I'm clustering my data using k-means, but I'm not using standard algorithm, I'm using an approximated nearest neighbours (ANN) algorithm to accelerate the sample-to-center comparisons. This can be done easily with the following:

[clusterCenters, trainAssignments] = vl_kmeans(trainDescriptors, clusterCount, 'Algorithm', 'ANN', 'MaxNumComparisons', ceil(clusterCount / 50));

Now, when I run this code the variable 'trainDescriptors' are clustered and each descriptor is assigned to the 'clusterCenters' using ANN.

I have also another variable, 'testDescriptors'. I want to assign those to the cluster centres either. And this assignment must be done using the same approach with 'trainDescriptors', but AFAIK vl_kmeans function does not return the tree that it build for fast assignment.

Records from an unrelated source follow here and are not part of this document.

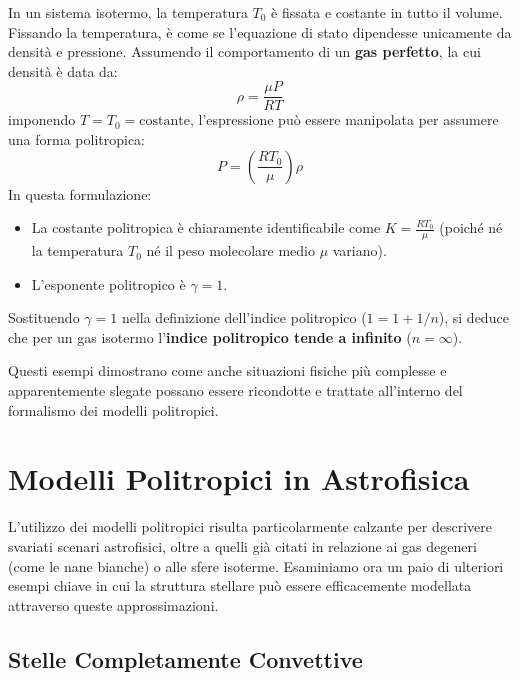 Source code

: In un sistema isotermo, la temperatura $T_0$ è fissata e costante in tutto il volume. Fissando la temperatura, è come se l'equazione di stato dipendesse unicamente da densità e pressione. Assumendo il comportamento di un \textbf{gas perfetto}, la cui densità è data da:
\begin{equation}
\rho = \frac{\mu P}{R T}
\end{equation}
imponendo $T = T_0 = \text{costante}$, l'espressione può essere manipolata per assumere una forma politropica:
\begin{equation}
P = \left( \frac{R T_0}{\mu} \right) \rho
\end{equation}
In questa formulazione:
\begin{itemize}
\item La costante politropica è chiaramente identificabile come $K = \frac{R T_0}{\mu}$ (poiché né la temperatura $T_0$ né il peso molecolare medio $\mu$ variano).
\item L'esponente politropico è $\gamma = 1$.
\end{itemize}
Sostituendo $\gamma = 1$ nella definizione dell'indice politropico ($1 = 1 + 1/n$), si deduce che per un gas isotermo l'\textbf{indice politropico tende a infinito} ($n = \infty$).

Questi esempi dimostrano come anche situazioni fisiche più complesse e apparentemente slegate possano essere ricondotte e trattate all'interno del formalismo dei modelli politropici.

\section{Modelli Politropici in Astrofisica}

L'utilizzo dei modelli politropici risulta particolarmente calzante per descrivere svariati scenari astrofisici, oltre a quelli già citati in relazione ai gas degeneri (come le nane bianche) o alle sfere isoterme. Esaminiamo ora un paio di ulteriori esempi chiave in cui la struttura stellare può essere efficacemente modellata attraverso queste approssimazioni.

\subsection{Stelle Completamente Convettive}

So, my question is, is it possible to assign 'testDescriptors' to 'clustersCenters' as 'trainDescriptors' assigned to 'clusterCenters' in the vl_kmeans function, if yes how can I do that?


Solution

  • Well, I've figured it out. It can be done like the following:

    clusterCount = 1024;
    datasetTrain = single(rand(128, 100000)); 
    
    %%%%%%%%%%%%%%%%%%%%%%%%%%%%%%%%%%%%%%%%%%%%%%%%%%%%%%%%%%%%%%%%%%%%%%%%%%%
    % 1 - cluster train data and get train assignments
    %%%%%%%%%%%%%%%%%%%%%%%%%%%%%%%%%%%%%%%%%%%%%%%%%%%%%%%%%%%%%%%%%%%%%%%%%%%
    
    [clusterCenters, trainAssignments_actual] = vl_kmeans(datasetTrain, clusterCount, ...
        'Algorithm', 'ANN', ...
        'Distance', 'l2', ...
        'NumRepetitions', 1, ...
        'NumTrees', 3, ...
        'MaxNumComparisons', ceil(clusterCount / 50) ...
    );
    
    %%%%%%%%%%%%%%%%%%%%%%%%%%%%%%%%%%%%%%%%%%%%%%%%%%%%%%%%%%%%%%%%%%%%%%%%%%%
    % 2 - assign train data to clusters centers
    %%%%%%%%%%%%%%%%%%%%%%%%%%%%%%%%%%%%%%%%%%%%%%%%%%%%%%%%%%%%%%%%%%%%%%%%%%%
    
    forest = vl_kdtreebuild(clusterCenters, ...
        'Distance', 'l2', ...
        'NumTrees', 3 ...
    );
    
    trainAssignments_expected = vl_kdtreequery(forest, clusterCenters, datasetTrain);
    
    %%%%%%%%%%%%%%%%%%%%%%%%%%%%%%%%%%%%%%%%%%%%%%%%%%%%%%%%%%%%%%%%%%%%%%%%%%%
    % 3 - validate second assignment
    %%%%%%%%%%%%%%%%%%%%%%%%%%%%%%%%%%%%%%%%%%%%%%%%%%%%%%%%%%%%%%%%%%%%%%%%%%%
    
    validation = isequal(trainAssignments_actual, trainAssignments_expected);
    

    In step 2 I'm creating a new tree using cluster centres and then assigning data to centers again. It gives a valid result.